Three years on, according to the United Nations High Commissioner for Refugees (UNHCR), approximately 72,000 asylum seekers and migrants remain in Greece, many of whom have received recognised refugee status and will be eligible for public healthcare and other social welfare services.
Sami's claim has been accepted, though he has yet to receive the paperwork which allows him to leave temporarily for other countries in the EU. If he cannot leave Greece, even if he wins his matches, then he cannot move onto the next round of competition.
This is why Sami believes his coach pairs him with Greece’s top fencers against whom he has little chance of winning. “If I win against these guys, I will make a very big problem for my organisation because I can’t travel,” he says.
‘Life is random’
Life for Sami in Greece has been a series of successive setbacks. “This is the truth about life here: if you are a refugee, you feel different,” he says.
Securing basic medical needs, especially as a disabled person, can make life near impossible, he says. Accommodation is often inadequate - including pop-up tents, converted shipping containers known as ISO boxes, and other makeshift shelters - and difficult for medical practitioners to access. Refugees are forced to find their way to hospitals and clinics on their own.
“If you [have to] visit the hospital, not all refugees have a translator and the doctors speak English, but not all refugees speak English,” says Sami. Unable to communicate what the problem is, many refugees, especially those with special needs, often leave empty-handed.
“Sometimes, here in Greece, you feel bad. You are random. Life is random here,” he says of the daily struggle. Being on the Agitos refugee Paralympic fencing team does not mean he gets special treatment either. After nearly three years in Greece, he is still waiting on surgery for his crippled leg.
For a system that is already heavily burdened by its own citizens and regularly under-staffed, the addition of potentially thousands more people in need could have major implications. With this new reality, humanitarian aid organisations across Greece are scrambling for solutions.
Boris Cheshirkov, a UNHCR communications officer, says: “We are continuously advocating with the state for inclusion of refugees with disabilities in the national policies and making it easier for them to access specialised services."
This includes, he continues, “the systematic integration of asylum seekers and refugees with disabilities into the national disability and mental health systems”.
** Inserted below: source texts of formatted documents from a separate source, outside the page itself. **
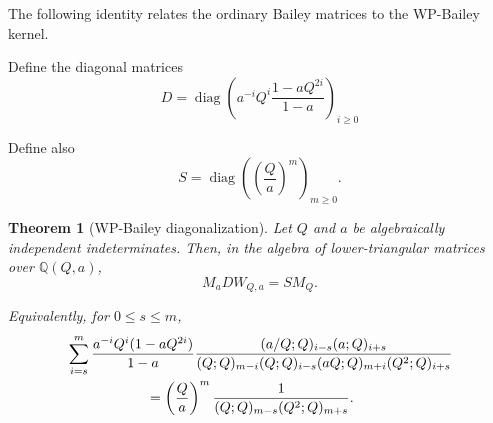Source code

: \documentclass[11pt]{amsart}
\newtheorem{theorem}{Theorem}[section]
\newcommand{\Q}{\mathbb Q}
\begin{document}
The following identity relates the ordinary Bailey matrices to the WP-Bailey kernel.

Define the diagonal matrices
\begin{equation}\label{eq:D-def}
D
=
\operatorname{diag}\left(
a^{-i}Q^i\frac{1-aQ^{2i}}{1-a}
\right)_{i\geq0}
\end{equation}

Define also
\begin{equation}\label{eq:S-def}
S
=
\operatorname{diag}\left(
\left(\frac Qa\right)^m
\right)_{m\geq0}.
\end{equation}

\begin{theorem}[WP-Bailey diagonalization]
\label{thm:WP-diagonalization}
Let \(Q\) and \(a\) be algebraically independent indeterminates.
Then, in the algebra of lower-triangular matrices over \(\Q(Q,a)\),
\begin{equation}\label{eq:WP-diagonalization}
M_aDW_{Q,a}
=
SM_Q.
\end{equation}

Equivalently, for \(0\leq s\leq m\),
\begin{align}
&\sum_{i=s}^{m}
\frac{
a^{-i}Q^i(1-aQ^{2i})
}{
1-a
}
\frac{
(a/Q;Q)_{i-s}(a;Q)_{i+s}
}{
(Q;Q)_{m-i}
(Q;Q)_{i-s}
(aQ;Q)_{m+i}
(Q^2;Q)_{i+s}
}
\nonumber\\
&\hspace{20mm}
=
\left(\frac Qa\right)^m
\frac{1}{
(Q;Q)_{m-s}
(Q^2;Q)_{m+s}
}.
\label{eq:WP-entry}
\end{align}
\end{theorem}
\end{document}
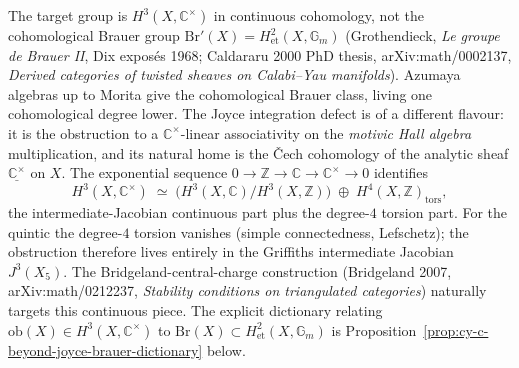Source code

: \begin{remark}
\label{rem:cy-c-beyond-why-H3-Cx}
The target group is $H^3(X, \mathbb{C}^\times)$ in continuous cohomology, not the
cohomological Brauer group $\mathrm{Br}'(X) = H^2_{\mathrm{et}}(X, \mathbb{G}_m)$
(Grothendieck, \emph{Le groupe de Brauer II}, Dix exposés 1968; Caldararu 2000
PhD thesis, arXiv:math/0002137, \emph{Derived categories of twisted sheaves on
Calabi--Yau manifolds}). Azumaya algebras up to Morita give the cohomological
Brauer class, living one cohomological degree lower. The Joyce integration
defect is of a different flavour: it is the obstruction to a
$\mathbb{C}^\times$-linear associativity on the \emph{motivic Hall algebra}
multiplication, and its natural home is the \v{C}ech cohomology of the analytic
sheaf $\underline{\mathbb{C}^\times}$ on $X$. The exponential sequence
$0 \to \mathbb{Z} \to \mathbb{C} \to \mathbb{C}^\times \to 0$ identifies
\[
 H^3(X, \mathbb{C}^\times) \;\simeq\; \bigl( H^3(X, \mathbb{C}) / H^3(X, \mathbb{Z}) \bigr)
 \;\oplus\; H^4(X, \mathbb{Z})_{\mathrm{tors}},
\]
the intermediate-Jacobian continuous part plus the degree-$4$ torsion part. For
the quintic the degree-$4$ torsion vanishes (simple connectedness,
Lefschetz); the obstruction therefore lives entirely in the Griffiths
intermediate Jacobian $J^3(X_5)$. The Bridgeland-central-charge construction
(Bridgeland 2007, arXiv:math/0212237, \emph{Stability conditions on triangulated
categories}) naturally targets this continuous piece. The explicit dictionary
relating $\mathrm{ob}(X) \in H^3(X, \mathbb{C}^\times)$ to
$\mathrm{Br}(X) \subset H^2_{\mathrm{et}}(X, \mathbb{G}_m)$ is
Proposition~\ref{prop:cy-c-beyond-joyce-brauer-dictionary} below.
\end{remark}

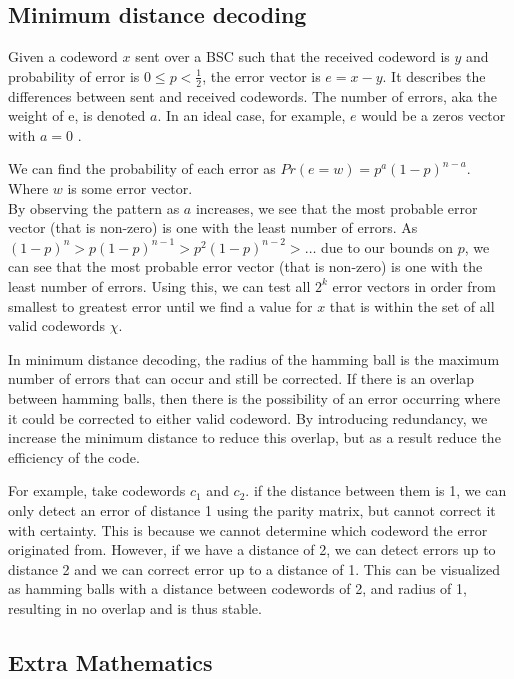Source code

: \subsection{Minimum distance decoding}

Given a codeword $x$ sent over a BSC such that the received codeword is $y$ and probability of error is $0 \le p < \frac{1}{2}$, the error vector is $e = x-y$. It describes the differences between sent and received codewords. The number of errors, aka the weight of e, is denoted $a$. In an ideal case, for example, $e$ would be a zeros vector with $a = 0$ . 

We can find the probability of each error as $Pr(e = w) = p^a(1-p)^{n-a}$. Where $w$ is some error vector.\\

By observing the pattern as $a$ increases, we see that the most probable error vector (that is non-zero) is one with the least number of errors.
As $(1-p)^n > p(1-p)^{n-1} > p^2(1-p)^{n-2} > \dots$ due to our bounds on $p$, we can see that the most probable error vector (that is non-zero) is one with the least number of errors. Using this, we can test all $2^k$ error vectors in order from smallest to greatest error until we find a value for $x$ that is within the set of all valid codewords $\chi$.

In minimum distance decoding, the radius of the hamming ball is the maximum number of errors that can occur and still be corrected. If there is an overlap between hamming balls, then there is the possibility of an error occurring where it could be corrected to either valid codeword. By introducing redundancy, we increase the minimum distance to reduce this overlap, but as a result reduce the efficiency of the code.


For example, take codewords $c_1$ and $c_2$. if the distance between them is 1, we can only detect an error of distance 1 using the parity matrix, but cannot correct it with certainty. This is because we cannot determine which codeword the error originated from. However, if we have a distance of 2, we can detect errors up to distance 2 and we can correct error up to a distance of 1. This can be visualized as hamming balls with a distance between codewords of 2, and radius of 1, resulting in no overlap and is thus stable.

\subsection{Extra Mathematics}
In response to a growing emergency, medical programmes that specifically target refugees with physical disabilities have slowly appeared across Greece. Most, however, are short-lived due to funding issues.
Hardship for Greeks
Refugees with disabilities aren’t the only ones struggling in Greece. Many Greeks in need face the same problems.
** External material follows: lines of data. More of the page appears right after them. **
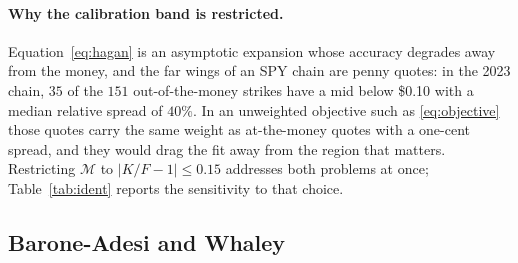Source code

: \documentclass[11pt]{article}
\begin{document}
\paragraph{Why the calibration band is restricted.} Equation~\eqref{eq:hagan} is an
asymptotic expansion whose accuracy degrades away from the money, and the far wings of an
SPY chain are penny quotes: in the 2023 chain, $35$ of the $151$ out-of-the-money strikes
have a mid below \$0.10 with a median relative spread of $40\%$. In an unweighted
objective such as \eqref{eq:objective} those quotes carry the same weight as
at-the-money quotes with a one-cent spread, and they would drag the fit away from the
region that matters. Restricting $\mathcal{M}$ to $|K/F-1|\le0.15$ addresses both
problems at once; Table~\ref{tab:ident} reports the sensitivity to that choice.

\subsection{Barone-Adesi and Whaley}
\end{document}
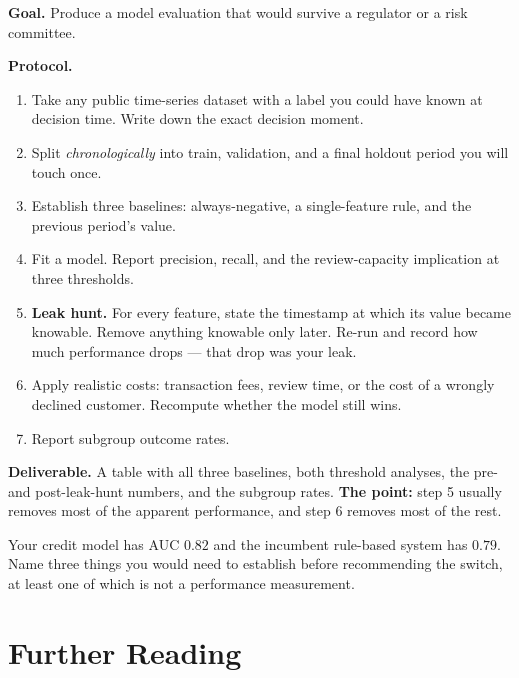 \begin{practicallab}
\textbf{Goal.} Produce a model evaluation that would survive a regulator or a
risk committee.

\textbf{Protocol.}
\begin{enumerate}
  \item Take any public time-series dataset with a label you could have known
        at decision time. Write down the exact decision moment.
  \item Split \emph{chronologically} into train, validation, and a final
        holdout period you will touch once.
  \item Establish three baselines: always-negative, a single-feature rule, and
        the previous period's value.
  \item Fit a model. Report precision, recall, and the review-capacity
        implication at three thresholds.
  \item \textbf{Leak hunt.} For every feature, state the timestamp at which its
        value became knowable. Remove anything knowable only later. Re-run and
        record how much performance drops --- that drop was your leak.
  \item Apply realistic costs: transaction fees, review time, or the cost of a
        wrongly declined customer. Recompute whether the model still wins.
  \item Report subgroup outcome rates.
\end{enumerate}

\textbf{Deliverable.} A table with all three baselines, both threshold
analyses, the pre- and post-leak-hunt numbers, and the subgroup rates.
\textbf{The point:} step 5 usually removes most of the apparent performance,
and step 6 removes most of the rest.
\end{practicallab}

\begin{checkpoint}
Your credit model has AUC $0.82$ and the incumbent rule-based system has
$0.79$. Name three things you would need to establish before recommending the
switch, at least one of which is not a performance measurement.
\end{checkpoint}


\section{Further Reading}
Athenian Dimitris Degleris lost movement in both of his legs after a motorcycle accident in 2004. “The same way it’s tragic in the hospitals, it’s tragic on the road. You can’t go anywhere. We have laws, but there’s no implementation.”
Yet it’s not only the infrastructure and medical services that need upgrading in Greece, says Degleris. Social stigmas about physical and mental disabilities need to change as well.
“There is a stigma because people are not used to seeing these people (people with disabilities),” he says. “It’s how you raise people and give them the idea of what society is and what’s normal.”
Although Sami struggles with similar day-to-day issues as Degleris when it comes to navigating Greece's healthcare system, his approach is different.
Whereas Degleris strives to take part in public life to remind others that people with disabilities exist, Sami shies away, keeping even his social media feed as disability-free as possible.
This is because, as he explains, “I have not changed their view of this through the many things that I have done.”
Despite this, Sami remains positive.
“I’m proud of every day that I live and I do not have time to think about negative things. I realised that there is a power in me, that I can do many things, and that self-confidence is not in the body, but in the heart of every person."